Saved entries

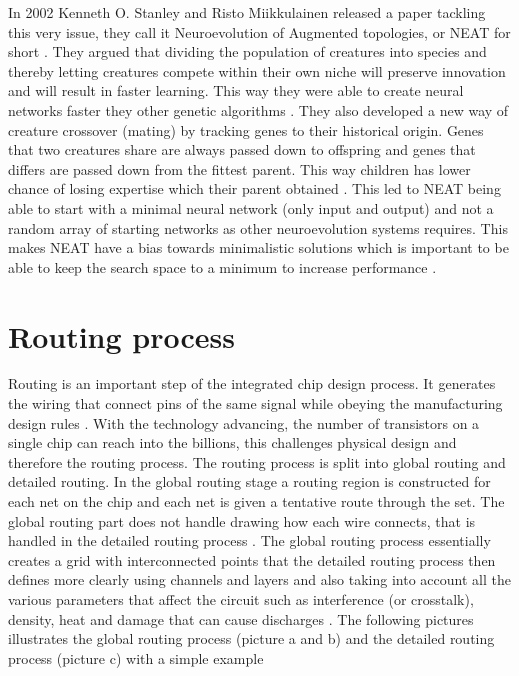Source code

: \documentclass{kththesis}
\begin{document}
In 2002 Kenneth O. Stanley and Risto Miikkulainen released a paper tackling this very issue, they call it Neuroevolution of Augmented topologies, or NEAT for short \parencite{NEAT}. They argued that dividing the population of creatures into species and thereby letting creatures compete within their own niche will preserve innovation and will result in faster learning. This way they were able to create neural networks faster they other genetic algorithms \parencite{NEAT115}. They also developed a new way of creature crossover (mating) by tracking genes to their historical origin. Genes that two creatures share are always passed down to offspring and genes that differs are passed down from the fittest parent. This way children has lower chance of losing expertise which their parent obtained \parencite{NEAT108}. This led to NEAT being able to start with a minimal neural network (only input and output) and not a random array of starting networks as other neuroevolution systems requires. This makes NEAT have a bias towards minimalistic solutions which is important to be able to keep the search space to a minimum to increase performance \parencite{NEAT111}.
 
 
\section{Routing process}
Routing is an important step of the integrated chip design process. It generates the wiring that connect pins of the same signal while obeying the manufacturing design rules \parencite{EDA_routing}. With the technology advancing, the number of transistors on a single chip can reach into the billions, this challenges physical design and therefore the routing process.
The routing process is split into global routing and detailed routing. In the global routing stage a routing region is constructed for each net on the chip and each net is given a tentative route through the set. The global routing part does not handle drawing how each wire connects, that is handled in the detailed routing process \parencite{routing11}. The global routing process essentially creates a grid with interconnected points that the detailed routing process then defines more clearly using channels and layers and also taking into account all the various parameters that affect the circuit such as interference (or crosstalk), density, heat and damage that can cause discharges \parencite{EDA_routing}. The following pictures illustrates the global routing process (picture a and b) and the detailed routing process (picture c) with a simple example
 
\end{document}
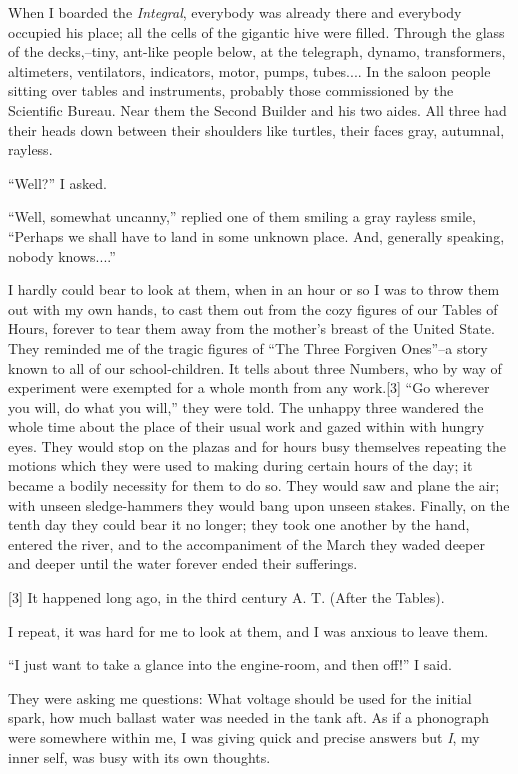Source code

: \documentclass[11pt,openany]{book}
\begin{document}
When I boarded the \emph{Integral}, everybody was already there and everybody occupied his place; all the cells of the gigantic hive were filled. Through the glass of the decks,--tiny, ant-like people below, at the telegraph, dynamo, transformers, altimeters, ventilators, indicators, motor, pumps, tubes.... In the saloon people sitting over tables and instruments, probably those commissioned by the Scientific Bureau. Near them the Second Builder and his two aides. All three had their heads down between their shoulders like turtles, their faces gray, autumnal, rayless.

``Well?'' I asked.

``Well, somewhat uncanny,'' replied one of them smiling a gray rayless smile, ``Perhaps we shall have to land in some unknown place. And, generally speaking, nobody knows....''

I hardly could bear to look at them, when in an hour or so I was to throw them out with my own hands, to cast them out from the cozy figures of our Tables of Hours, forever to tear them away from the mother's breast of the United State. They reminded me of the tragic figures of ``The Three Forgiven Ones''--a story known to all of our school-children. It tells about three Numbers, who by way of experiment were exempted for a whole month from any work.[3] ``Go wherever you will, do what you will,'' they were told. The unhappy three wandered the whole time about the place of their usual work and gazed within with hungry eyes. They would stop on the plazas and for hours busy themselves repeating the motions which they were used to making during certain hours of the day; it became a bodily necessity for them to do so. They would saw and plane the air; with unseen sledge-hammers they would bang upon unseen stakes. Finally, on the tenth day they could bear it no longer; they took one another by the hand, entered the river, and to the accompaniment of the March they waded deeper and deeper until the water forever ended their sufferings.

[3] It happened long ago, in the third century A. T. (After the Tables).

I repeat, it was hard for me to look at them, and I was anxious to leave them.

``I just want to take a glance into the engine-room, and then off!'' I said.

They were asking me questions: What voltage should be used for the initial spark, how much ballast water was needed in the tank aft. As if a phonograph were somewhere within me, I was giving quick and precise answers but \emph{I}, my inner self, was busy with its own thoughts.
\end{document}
--
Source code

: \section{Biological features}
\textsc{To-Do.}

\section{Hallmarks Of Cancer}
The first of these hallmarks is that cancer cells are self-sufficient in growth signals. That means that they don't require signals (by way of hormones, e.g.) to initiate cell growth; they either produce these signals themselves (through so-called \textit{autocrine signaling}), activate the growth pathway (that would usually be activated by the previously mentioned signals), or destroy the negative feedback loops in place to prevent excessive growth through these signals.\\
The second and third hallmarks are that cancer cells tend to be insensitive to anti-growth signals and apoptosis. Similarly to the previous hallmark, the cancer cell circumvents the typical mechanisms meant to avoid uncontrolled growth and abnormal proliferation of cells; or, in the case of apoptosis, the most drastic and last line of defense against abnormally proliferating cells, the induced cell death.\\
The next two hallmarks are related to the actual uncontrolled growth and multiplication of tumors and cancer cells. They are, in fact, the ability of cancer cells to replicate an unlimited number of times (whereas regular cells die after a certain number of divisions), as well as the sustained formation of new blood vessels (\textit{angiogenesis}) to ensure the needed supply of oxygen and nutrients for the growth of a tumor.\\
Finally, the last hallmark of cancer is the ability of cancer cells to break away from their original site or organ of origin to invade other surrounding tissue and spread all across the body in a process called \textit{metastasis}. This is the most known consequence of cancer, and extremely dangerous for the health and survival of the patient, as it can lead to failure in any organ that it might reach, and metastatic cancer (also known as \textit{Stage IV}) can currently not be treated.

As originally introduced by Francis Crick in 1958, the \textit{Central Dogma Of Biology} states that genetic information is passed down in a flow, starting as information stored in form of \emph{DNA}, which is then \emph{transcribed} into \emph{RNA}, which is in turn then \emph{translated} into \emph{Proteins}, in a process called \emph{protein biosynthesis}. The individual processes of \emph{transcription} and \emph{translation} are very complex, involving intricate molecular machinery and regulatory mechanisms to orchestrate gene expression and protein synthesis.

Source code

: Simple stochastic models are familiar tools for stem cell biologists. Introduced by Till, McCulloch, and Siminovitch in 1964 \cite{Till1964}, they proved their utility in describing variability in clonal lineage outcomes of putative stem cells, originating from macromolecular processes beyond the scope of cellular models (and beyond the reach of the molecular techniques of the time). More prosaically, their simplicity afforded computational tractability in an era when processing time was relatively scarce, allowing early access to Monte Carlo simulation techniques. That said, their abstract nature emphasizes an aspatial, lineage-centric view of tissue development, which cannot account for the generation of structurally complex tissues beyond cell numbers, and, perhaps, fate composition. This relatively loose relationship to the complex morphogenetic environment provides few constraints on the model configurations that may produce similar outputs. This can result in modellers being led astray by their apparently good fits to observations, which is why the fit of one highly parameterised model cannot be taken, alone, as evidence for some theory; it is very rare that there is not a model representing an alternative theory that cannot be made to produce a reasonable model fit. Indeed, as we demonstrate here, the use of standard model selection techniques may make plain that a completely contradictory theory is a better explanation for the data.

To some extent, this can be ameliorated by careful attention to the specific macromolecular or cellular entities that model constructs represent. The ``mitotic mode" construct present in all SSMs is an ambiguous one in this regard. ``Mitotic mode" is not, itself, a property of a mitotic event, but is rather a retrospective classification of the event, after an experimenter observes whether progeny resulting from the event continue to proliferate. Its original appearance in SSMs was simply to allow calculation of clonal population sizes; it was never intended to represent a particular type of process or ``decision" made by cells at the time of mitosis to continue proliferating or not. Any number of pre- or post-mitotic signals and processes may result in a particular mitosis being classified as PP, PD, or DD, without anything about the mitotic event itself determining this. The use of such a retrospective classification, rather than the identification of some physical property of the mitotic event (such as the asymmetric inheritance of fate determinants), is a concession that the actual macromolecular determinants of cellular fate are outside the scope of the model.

(Instructions for the task):
If a line contains the word "documentclass", it counts; please state how many such lines the records above have, and nothing more.

(Exercise output):
2